Summary1: The likelihood function implied by an estimate \(b\) with standard deviation \(\sigma\) is the probability density function (PDF) of a \(\mathcal{N}(b,\sigma^2)\). Though this might sound intuitive, it’s actually a special case. If we don’t firmly grasp that it’s an exception, it can be confusing. In general, the likelihood function is not equal to any PDF.

Suppose that a study has the point estimator \(B\) for the parameter \(\Theta\). The study results are an estimate \(B=b\) (typically a regression coefficient), and an estimated standard deviation2 \(\hat{sd}(B)=s\).
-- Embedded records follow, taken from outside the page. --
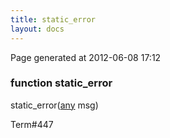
 ```yaml
---
title: static_error
layout: docs
---
```


<div class="bottom_right_note">Page generated at 2012-06-08 17:12</div>
<h3><span class="minor">function</span> static_error</h3>

static_error(<a href="/docs/any.html">any</a> msg)
<p></p>

<p><span class="extra_minor">Term#447</span></p>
In order to know how to combine this information with a prior over \(\Theta\) in order to update our beliefs, we need to know what is the likelihood function implied by the study. The likelihood function is the probability of observing the study data \(B=b\) given different values for \(\Theta\). It is formed from the probability of the observation that \(B=b\) conditional on \(\Theta=\theta\), but viewed and used as a function of \(\theta\) only3:

\[\mathcal{L}: \theta \mapsto P(B =b \mid \Theta = \theta)\]

The event “\(B=b\)” is often shortened to just “\(b\)” when the meaning is clear from context, so that the function can be more briefly written \(\mathcal{L}: \theta \mapsto P(b \mid \theta)\).

So, what is \(\mathcal{L}\)? In a typical regression context, \(B\) is assumed to be approximately normally distributed around \(\Theta\), due to the central limit theorem. More precisely, \(\frac{B - \Theta}{sd(B)} \sim \mathcal{N}(0,1)\), and equivalently \(B\sim \mathcal{N}(\Theta,sd(B)^2)\).

\(sd(B)\) is seldom known, and is often replaced with its estimate \(s\), allowing us to write \(B\sim \mathcal{N}(\Theta,s^2)\), where only the parameter \(\Theta\) is unknown4.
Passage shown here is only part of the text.